Terapia genica antitumorale: efficacia in un modello murino del gene dell’Interferone alfa veicolato nei macrofagi


Secondo i ricercatori dell’IRCCS Ospedale San Raffaele di Milano, una tecnica di terapia genica, finora utilizzata per trattare alcune malattie genetiche rare, può essere efficace anche nella cura dei tumori.
I macrofagi possano essere convertiti in veicoli di geni anti-tumorali per combattere la neoplasia.

Lo studio, pubblicato su Science Translational Medicine, ha dimostrato in modelli murini che la nuova strategia consente di bloccare la crescita del tumore alla mammella e delle sue metastasi.

Per verificare la sicurezza ed efficacia della terapia genica applicata alle cellule staminali umane è stato creato un topo umanizzato ricreando un sistema ematopoietico umano nell’animale ( mediante il trapianto di cellule staminali ematopoietiche umane modificate ).
Utilizzando questo modello è stato possibile dimostrare che la terapia è sicura ed efficace nell’inibire la crescita anche di un tumore umano.

I ricercatori hanno adattato la tecnica di trasferimento genico e ingegnerizzazione delle cellule del sangue al trattamento dei tumori.
Nel caso delle malattie genetiche, le cellule staminali ematopoietiche del paziente vengono corrette mediante l’introduzione del gene funzionante con l’uso di vettori virali ( lenti virali ), un metodo biotecnologico per trasferire materiale genetico in una cellula, in modo da ripristinare una funzione originariamente difettosa.
Nelle cellule staminali, con lo stesso metodo, è stato introdotto un gene che svolge attività anti-tumorale nella loro progenie.

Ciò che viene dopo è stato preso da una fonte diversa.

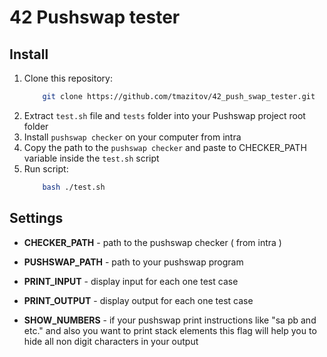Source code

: # 42 Pushswap tester

## Install
1. Clone this repository:
	```bash
		git clone https://github.com/tmazitov/42_push_swap_tester.git 
	```
2. Extract `test.sh` file and `tests` folder into your Pushswap project root folder
3. Install `pushswap checker` on your computer from intra
4. Copy the path to the `pushswap checker` and paste to CHECKER_PATH variable inside the `test.sh` script
5. Run script:
	```bash
		bash ./test.sh
	``` 

## Settings

*  **CHECKER_PATH** - path to the pushswap checker ( from intra )

* **PUSHSWAP_PATH** - path to your pushswap program

* **PRINT_INPUT** - display input for each one test case
  
* **PRINT_OUTPUT** - display output for each one test case

*  **SHOW_NUMBERS** - if your pushswap print instructions like "sa pb and etc." and also you want to print stack elements this flag will help you to hide all non digit characters in your output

Il gene terapeutico in questione è l’Interferone alfa, una molecola prodotta normalmente dall’organismo in risposta a infezioni ma per la quale è stata dimostrata anche potente attività antitumorale.
L’uso clinico dell’Interferone è stato finora limitato da una elevata tossicità, se somministrato per via sistemica.

Per rendere la terapia selettiva contro le cellule tumorali, il vettore lentivirale, già utilizzato nelle recenti sperimentazioni cliniche, è stato modificato in modo da assicurare che il gene antitumorale si attivi solamente in una specifica frazione di cellule differenziate del sangue, appunto i monociti / macrofagi, che sono normalmente richiamati dal circolo sanguigno ai tumori dove svolgono un’azione che ne favorisce la crescita.

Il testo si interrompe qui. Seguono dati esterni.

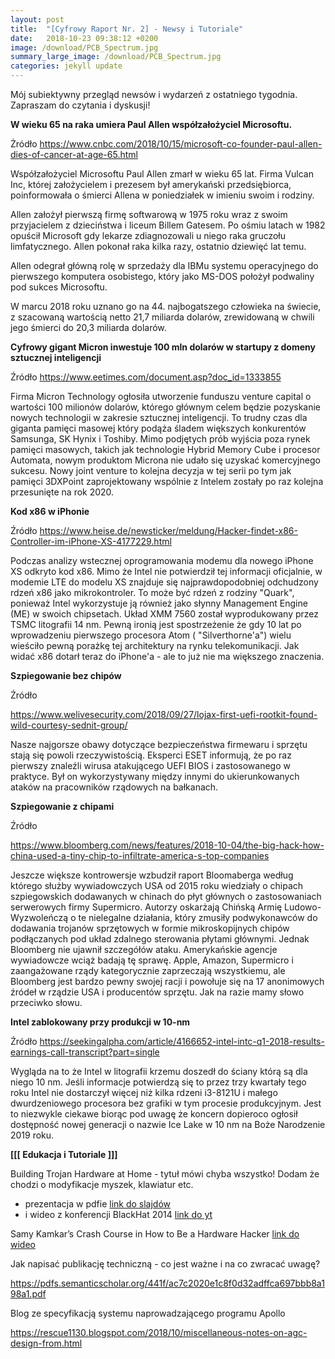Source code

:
 ```yaml
---
layout: post
title:  "[Cyfrowy Raport Nr. 2] - Newsy i Tutoriale"
date:   2018-10-23 09:38:12 +0200
image: /download/PCB_Spectrum.jpg
summary_large_image: /download/PCB_Spectrum.jpg
categories: jekyll update
---
```




Mój subiektywny przegląd newsów i wydarzeń z ostatniego tygodnia. Zapraszam do czytania i dyskusji!

**W wieku 65 na raka umiera Paul Allen współzałożyciel Microsoftu.**

Żródło <https://www.cnbc.com/2018/10/15/microsoft-co-founder-paul-allen-dies-of-cancer-at-age-65.html>

Współzałożyciel Microsoftu Paul Allen zmarł w wieku 65 lat. Firma Vulcan Inc, której założycielem i prezesem był amerykański przedsiębiorca, poinformowała o śmierci Allena w poniedziałek w imieniu swoim i rodziny. 

Allen założył pierwszą firmę softwarową w 1975 roku wraz z swoim przyjacielem z dzieciństwa i liceum Billem Gatesem. Po ośmiu latach w 1982 opuścił Microsoft gdy lekarze zdiagnozowali u niego raka gruczołu limfatycznego. Allen pokonał raka kilka razy, ostatnio dziewięć lat temu. 

Allen odegrał główną rolę w sprzedaży dla IBMu systemu operacyjnego do pierwszego komputera osobistego, który jako MS-DOS położył podwaliny pod sukces Microsoftu. 

W marcu 2018 roku uznano go na 44. najbogatszego człowieka na świecie, z szacowaną wartością netto 21,7 miliarda dolarów, zrewidowaną w chwili jego śmierci do 20,3 miliarda dolarów.

**Cyfrowy gigant Micron inwestuje 100 mln dolarów w startupy z domeny sztucznej inteligencji**

Źródło <https://www.eetimes.com/document.asp?doc_id=1333855>

Firma Micron Technology ogłosiła utworzenie funduszu venture capital o wartości 100 milionów dolarów, którego głównym celem będzie pozyskanie nowych technologii w zakresie sztucznej inteligencji. To trudny czas dla giganta pamięci masowej który podąża śladem większych konkurentów Samsunga, SK Hynix i Toshiby. Mimo podjętych prób wyjścia poza rynek pamięci masowych, takich jak technologie Hybrid Memory Cube i procesor Automata, nowym produktom Microna nie udało się uzyskać komercyjnego sukcesu. Nowy joint venture to kolejna decyzja w tej serii po tym jak pamięci 3DXPoint zaprojektowany wspólnie z Intelem zostały po raz kolejna przesunięte na rok 2020.

**Kod x86 w iPhonie**

Źródło <https://www.heise.de/newsticker/meldung/Hacker-findet-x86-Controller-im-iPhone-XS-4177229.html>

Podczas analizy wstecznej oprogramowania modemu dla nowego iPhone XS odkryto kod x86. Mimo że Intel nie potwierdził tej informacji oficjalnie, w  modemie LTE do modelu XS znajduje się najprawdopodobniej odchudzony rdzeń x86 jako mikrokontroler. To może być rdzeń z rodziny "Quark", ponieważ Intel wykorzystuje ją również jako słynny Management Engine (ME) w swoich chipsetach. Układ XMM 7560 został wyprodukowany przez TSMC litografii 14 nm. Pewną ironią jest spostrzeżenie że gdy 10 lat po wprowadzeniu pierwszego procesora Atom ( "Silverthorne'a") wielu wieściło pewną porażkę tej architektury na rynku telekomunikacji. Jak widać x86 dotarł teraz do iPhone'a - ale to już nie ma większego znaczenia.

**Szpiegowanie bez chipów** 

Źródło 

<https://www.welivesecurity.com/2018/09/27/lojax-first-uefi-rootkit-found-wild-courtesy-sednit-group/>

Nasze najgorsze obawy dotyczące bezpieczeństwa firmewaru i sprzętu stają się powoli rzeczywistością. Eksperci ESET informują, że po raz pierwszy znaleźli wirusa atakującego UEFI BIOS i zastosowanego w praktyce. Był on wykorzystywany między innymi do ukierunkowanych ataków na pracowników rządowych na bałkanach.

**Szpiegowanie z chipami**

Źródło 

<https://www.bloomberg.com/news/features/2018-10-04/the-big-hack-how-china-used-a-tiny-chip-to-infiltrate-america-s-top-companies>

Jeszcze większe kontrowersje wzbudził raport Bloomaberga według którego służby wywiadowczych USA od 2015 roku wiedziały o chipach szpiegowskich dodawanych w chinach do płyt głównych o zastosowaniach serwerowych firmy Supermicro. Autorzy oskarżają  Chińską Armię Ludowo-Wyzwoleńczą o te nielegalne działania, który zmusiły podwykonawców do dodawania trojanów sprzętowych w formie mikroskopijnych chipów podłączanych pod układ zdalnego sterowania płytami głównymi. Jednak Bloomberg nie ujawnił szczegółów ataku.  Amerykańskie agencje wywiadowcze wciąż badają tę sprawę. Apple, Amazon, Supermicro i zaangażowane rządy kategorycznie zaprzeczają wszystkiemu, ale Bloomberg jest bardzo pewny swojej racji i powołuje się na 17 anonimowych źródeł w rządzie USA i producentów sprzętu. Jak na razie mamy słowo przeciwko słowu. 

**Intel zablokowany przy produkcji w 10-nm** 

Źródło <https://seekingalpha.com/article/4166652-intel-intc-q1-2018-results-earnings-call-transcript?part=single>

Wygląda na to że Intel w litografii krzemu doszedł do ściany którą są dla niego 10 nm. Jeśli informacje potwierdzą się to przez trzy kwartały tego roku Intel nie dostarczył więcej niż kilka rdzeni i3-8121U i małego dwurdzeniowego procesora bez grafiki w tym procesie produkcyjnym. Jest to niezwykle ciekawe biorąc pod uwagę że koncern dopieroco ogłosił dostępność nowej generacji o nazwie Ice Lake w 10 nm na Boże Narodzenie 2019 roku.

**[[[ Edukacja i Tutoriale ]]]**

Building Trojan Hardware at Home - tytuł mówi chyba wszystko! Dodam że chodzi o modyfikacje myszek, klawiatur etc.

- prezentacja w pdfie [link do slajdów](https://www.blackhat.com/docs/asia-14/materials/Dunning/Asia-14-Dunning-Building-Trojan-Hardware-At-Home.pdf)
- i wideo z konferencji BlackHat 2014 [link do yt](https://www.youtube.com/watch?v=QJ4KZ8vlo4g)

Samy Kamkar’s Crash Course in How to Be a Hardware Hacker [link do wideo](https://www.youtube.com/watch?v=tlwXmNnXeSY)

Jak napisać publikację techniczną - co jest ważne i na co zwracać uwagę?

<https://pdfs.semanticscholar.org/441f/ac7c2020e1c8f0d32adffca697bbb8a198a1.pdf>

Blog ze specyfikacją systemu naprowadzającego programu Apollo

<https://rescue1130.blogspot.com/2018/10/miscellaneous-notes-on-agc-design-from.html>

L’originalità della strategia consiste nell’aver scelto come veicolo cellulare dell’Interferone una popolazione, quella dei macrofagi, normalmente presente nel sangue a bassa frequenza, ma fortemente arricchita nei tumori.
Veicolato in maniera specifica, il gene terapeutico si accumula solo nel tumore dove può esercitare la sua funzione antitumorale, evitando gli effetti tossici della somministrazione sistemica sull’organismo.
Una volta nel tumore l’Interferone agisce riprogrammando il microambiente tumorale da una condizione che favorisce la crescita ad una condizione ostile. Questo può avvenire grazie a molteplici meccanismi mediati dall’Interferone: dall’induzione della morte delle cellule tumorali e dei vasi sanguigni del tumore, essenziali per fornire nutrimento, alla stimolazione della risposta immunitaria contro il tumore.

Secondo i ricercatori, i risultati forniscono una prova incoraggiante dell’efficacia e della sicurezza della strategia nei modelli sperimentali.
È ora necessario effettuare ulteriori studi preclinici con lo scopo di valutare quali tipi di tumori possano meglio beneficiare di questa terapia genica. ( Xagena_2014 )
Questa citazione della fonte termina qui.